Cigarettes After Sex’s self-titled album is ‘sweet’

Image courtesy of deepskyobject via Wikimedia Commons.

Driving through the windy roads of my hometown in Florida, I found myself lost in avenues of thought. Windows down, the breeze rushing through my blonde hair, I decided to revisit Cigarettes After Sex’s slow, romantic self-titled album. I hit play on “Sweet,” and my car sound system blared the moody, magnetic bass, transporting me back to the summer of 2017 when this album was first released. Back in the year of oversaturated Instagram photos and Ed Sheeran songs on the radio, I reminisced on how naive 14-year-old me was. As I hummed the soft melody, I was reminded of my eagerness to explore what high school had to offer. In the same way that lead singer Greg Gonzalez employs a sentimental feeling with his words, the album leaves me feeling nostalgic and hopeful for the future all at once.

My rediscovery of this ethereal album was similar to my ever-evolving discovery of myself in college.
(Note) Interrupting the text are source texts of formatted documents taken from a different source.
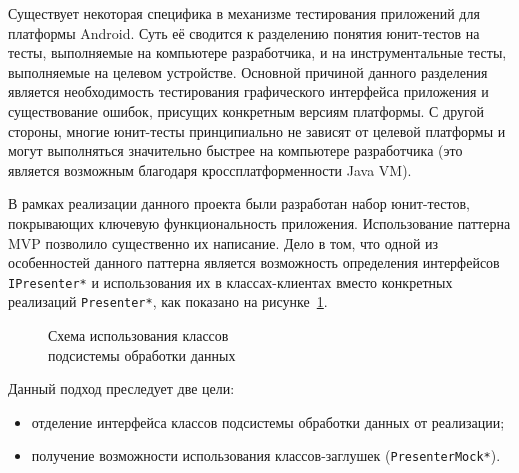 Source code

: Существует некоторая специфика в механизме тестирования приложений
для платформы Android. Суть её сводится к разделению понятия юнит-тестов
на тесты, выполняемые на компьютере разработчика, и на инструментальные тесты,
выполняемые на целевом устройстве.
Основной причиной данного разделения является необходимость тестирования
графического интерфейса приложения и существование ошибок,
присущих конкретным версиям платформы.
С другой стороны, многие юнит-тесты принципиально не зависят от
целевой платформы и могут выполняться значительно быстрее
на компьютере разработчика
(это является возможным благодаря кроссплатформенности Java VM).

В рамках реализации данного проекта были разработан набор юнит-тестов,
покрывающих ключевую функциональность приложения.
Использование паттерна MVP позволило существенно их написание.
Дело в том, что одной из особенностей данного паттерна является возможность
определения интерфейсов \texttt{IPresenter*} и использования
их в классах-клиентах вместо конкретных реализаций \texttt{Presenter*},
как показано на рисунке~\ref{fig:implementation_testing_presenter}.

\begin{figure}[h!]
  \centering
  \caption{Схема использования классов \\ подсистемы обработки данных}
  \label{fig:implementation_testing_presenter}
\end{figure}

Данный подход преследует две цели:
\begin{itemize}
\item отделение интерфейса классов подсистемы обработки данных от реализации;
\item получение возможности использования классов-заглушек (\texttt{PresenterMock*}).
\end{itemize}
The leisurely and melancholic tempo, coupled with Gonzalez’s hypnotic voice, immediately draws the listener into a faintly lit bar, clouded by delicate smoke, where it encourages you to ponder upon lost love affairs while sitting on a barstool. This ambiance is achieved by both their music and band title. With an upcoming North American tour on the way, I’m left wondering if the band’s self-titled album will sweep the setlist in the same way it swept the dream-pop teenagers of 2017. 

The entire album tells the story of Gonzalez’s infatuation with a woman named Kristen and how their relationship slowly shifted from casual to significant. The opening track “K.” not only symbolizes Kristen’s initial, but also the cold abbreviation of “OK.” The song is dedicated to her and details their origin story as it sets up the album. Gonzalez describes Kristen as a muse who inspires his artistic endeavors, making him yearn for her attention more. The song ends on a note that is equivalent to an ellipsis: “Stay with me/ I don’t want you to leave…” The vocals come to a whisper as the guitar takes over, leaving the audience wondering if Kristen felt the same as our lead singer or if the title hints to a rejection.
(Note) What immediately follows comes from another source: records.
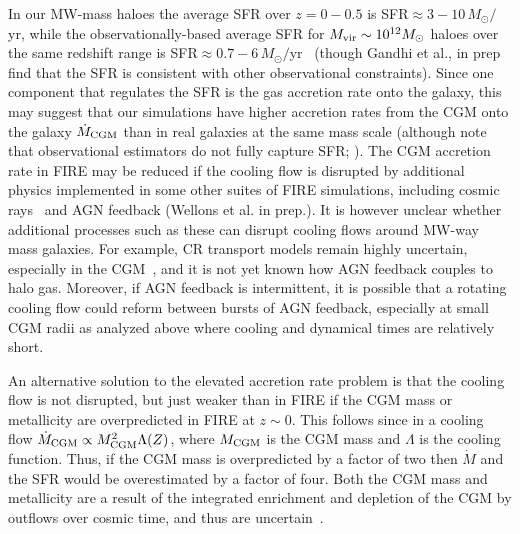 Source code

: \documentclass[fleqn,usenatbib]{mnras}
\newcommand{\Mdot}{\dot{M}}
\begin{document}
In our MW-mass haloes the average SFR over $z=0-0.5$ is SFR$\approx 3-10\,M_\odot/$yr, while the observationally-based average SFR for $M_{\rm vir} \sim 10^{12} M_\odot$ haloes over the same redshift range is SFR$\approx 0.7-6\,M_\odot/$yr~\citep{Behroozi2013} (though Gandhi et al., in prep find that the SFR is consistent with other observational constraints).
Since one component that regulates the SFR is the gas accretion rate onto the galaxy, this may suggest that our simulations have higher accretion rates from the CGM onto the galaxy $\Mdot_{\rm CGM}$ than in real galaxies at the same mass scale (although note that observational estimators do not fully capture SFR; \citealt{FloresVelazquez2021}).
The CGM accretion rate in FIRE may be reduced if the cooling flow is disrupted by additional physics implemented in some other suites of FIRE simulations, including cosmic rays~\citep{Chan2019, Hopkins2020a, Hopkins2021e, Hopkins2021d} and AGN feedback (Wellons et al. in prep.).
It is however unclear whether additional processes such as these can disrupt cooling flows around MW-way mass galaxies.
For example, CR transport models remain highly uncertain, especially in the CGM~\citep{Hopkins2021, Quataert2021, Quataert2021a}, and it is not yet known how AGN feedback couples to halo gas.
Moreover, if AGN feedback is intermittent, it is possible that a rotating cooling flow could reform between bursts of AGN feedback, especially at small CGM radii as analyzed above where cooling and dynamical times are relatively short. 

An alternative solution to the elevated accretion rate problem is that the cooling flow is not disrupted, but just weaker than in FIRE if the CGM mass or metallicity are overpredicted in FIRE at $z\sim0$.
This follows since in a cooling flow $\Mdot_{\rm CGM}\propto M_{\rm CGM}^2 \Lambda(Z)$, where $M_{\rm CGM}$ is the CGM mass and $\Lambda$ is the cooling function.
Thus, if the CGM mass is overpredicted by a factor of two then $\Mdot$ and the SFR would be overestimated by a factor of four.
Both the CGM mass and metallicity are a result of the integrated enrichment and depletion of the CGM by outflows over cosmic time, and thus are uncertain~\citep[e.g.,][]{Davies2021, Kelly2021}.
\end{document}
Gonzalez consistently uses imagery to paint pictures of the landscape he is creating with the album’s sound. In “Apocalypse,” he opens the story equating the end of the world to the painful conclusion of his new lover’s previous relationships. Even though each has ended in a tragic heartbreak, she should find peace with him and start anew. Mixing both sensuality and melancholy, the band creates an atmosphere of sorrow that leaves the listener at peace rather than in tears. Gonzalez cleverly states, “You leapt from crumbling bridges watching cityscapes turn to dust.”
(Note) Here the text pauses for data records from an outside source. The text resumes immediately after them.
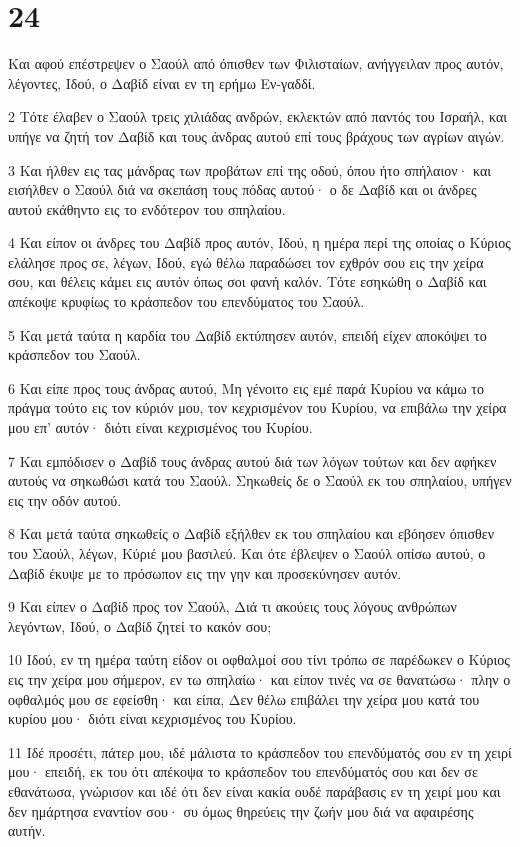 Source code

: \chapter{24}

\par Και αφού επέστρεψεν ο Σαούλ από όπισθεν των Φιλισταίων, ανήγγειλαν προς αυτόν, λέγοντες, Ιδού, ο Δαβίδ είναι εν τη ερήμω Εν-γαδδί.
\par 2 Τότε έλαβεν ο Σαούλ τρεις χιλιάδας ανδρών, εκλεκτών από παντός του Ισραήλ, και υπήγε να ζητή τον Δαβίδ και τους άνδρας αυτού επί τους βράχους των αγρίων αιγών.
\par 3 Και ήλθεν εις τας μάνδρας των προβάτων επί της οδού, όπου ήτο σπήλαιον· και εισήλθεν ο Σαούλ διά να σκεπάση τους πόδας αυτού· ο δε Δαβίδ και οι άνδρες αυτού εκάθηντο εις το ενδότερον του σπηλαίου.
\par 4 Και είπον οι άνδρες του Δαβίδ προς αυτόν, Ιδού, η ημέρα περί της οποίας ο Κύριος ελάλησε προς σε, λέγων, Ιδού, εγώ θέλω παραδώσει τον εχθρόν σου εις την χείρα σου, και θέλεις κάμει εις αυτόν όπως σοι φανή καλόν. Τότε εσηκώθη ο Δαβίδ και απέκοψε κρυφίως το κράσπεδον του επενδύματος του Σαούλ.
\par 5 Και μετά ταύτα η καρδία του Δαβίδ εκτύπησεν αυτόν, επειδή είχεν αποκόψει το κράσπεδον του Σαούλ.
\par 6 Και είπε προς τους άνδρας αυτού, Μη γένοιτο εις εμέ παρά Κυρίου να κάμω το πράγμα τούτο εις τον κύριόν μου, τον κεχρισμένον του Κυρίου, να επιβάλω την χείρα μου επ' αυτόν· διότι είναι κεχρισμένος του Κυρίου.
\par 7 Και εμπόδισεν ο Δαβίδ τους άνδρας αυτού διά των λόγων τούτων και δεν αφήκεν αυτούς να σηκωθώσι κατά του Σαούλ. Σηκωθείς δε ο Σαούλ εκ του σπηλαίου, υπήγεν εις την οδόν αυτού.
\par 8 Και μετά ταύτα σηκωθείς ο Δαβίδ εξήλθεν εκ του σπηλαίου και εβόησεν όπισθεν του Σαούλ, λέγων, Κύριέ μου βασιλεύ. Και ότε έβλεψεν ο Σαούλ οπίσω αυτού, ο Δαβίδ έκυψε με το πρόσωπον εις την γην και προσεκύνησεν αυτόν.
\par 9 Και είπεν ο Δαβίδ προς τον Σαούλ, Διά τι ακούεις τους λόγους ανθρώπων λεγόντων, Ιδού, ο Δαβίδ ζητεί το κακόν σου;
\par 10 Ιδού, εν τη ημέρα ταύτη είδον οι οφθαλμοί σου τίνι τρόπω σε παρέδωκεν ο Κύριος εις την χείρα μου σήμερον, εν τω σπηλαίω· και είπον τινές να σε θανατώσω· πλην ο οφθαλμός μου σε εφείσθη· και είπα, Δεν θέλω επιβάλει την χείρα μου κατά του κυρίου μου· διότι είναι κεχρισμένος του Κυρίου.
\par 11 Ιδέ προσέτι, πάτερ μου, ιδέ μάλιστα το κράσπεδον του επενδύματός σου εν τη χειρί μου· επειδή, εκ του ότι απέκοψα το κράσπεδον του επενδύματός σου και δεν σε εθανάτωσα, γνώρισον και ιδέ ότι δεν είναι κακία ουδέ παράβασις εν τη χειρί μου και δεν ημάρτησα εναντίον σου· συ όμως θηρεύεις την ζωήν μου διά να αφαιρέσης αυτήν.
He later continues this narrative in “Each Time You Fall In Love” as he reminisces on the pitfalls of his past relationships, seemingly contradicting the optimistic statements made in “Apocalypse.” But much like young love itself, the album is full of flaws that add an unfinished, personal touch to each song. It feels as if the listener has opened Gonzalez’s diary and flipped through the pages, delving deep into his innermost thoughts. Although the album’s core motif is romance, its genre is far from that of corny love songs. Instead, the solemn themes seep into an intoxicating atmosphere with biting lyrics that transport the listener to a gray afternoon, locked away in your room. 

The entire album is sonically cohesive, and each of the songs melodically blends into the next—so much so that the listener is left wondering when the previous song ended and the new one began. You could easily put the record on shuffle to fall asleep to, or press play in your headphones and drown out the world around you. Front to back, “Cigarettes After Sex” allures listeners everywhere with an ambient, dream-like hit.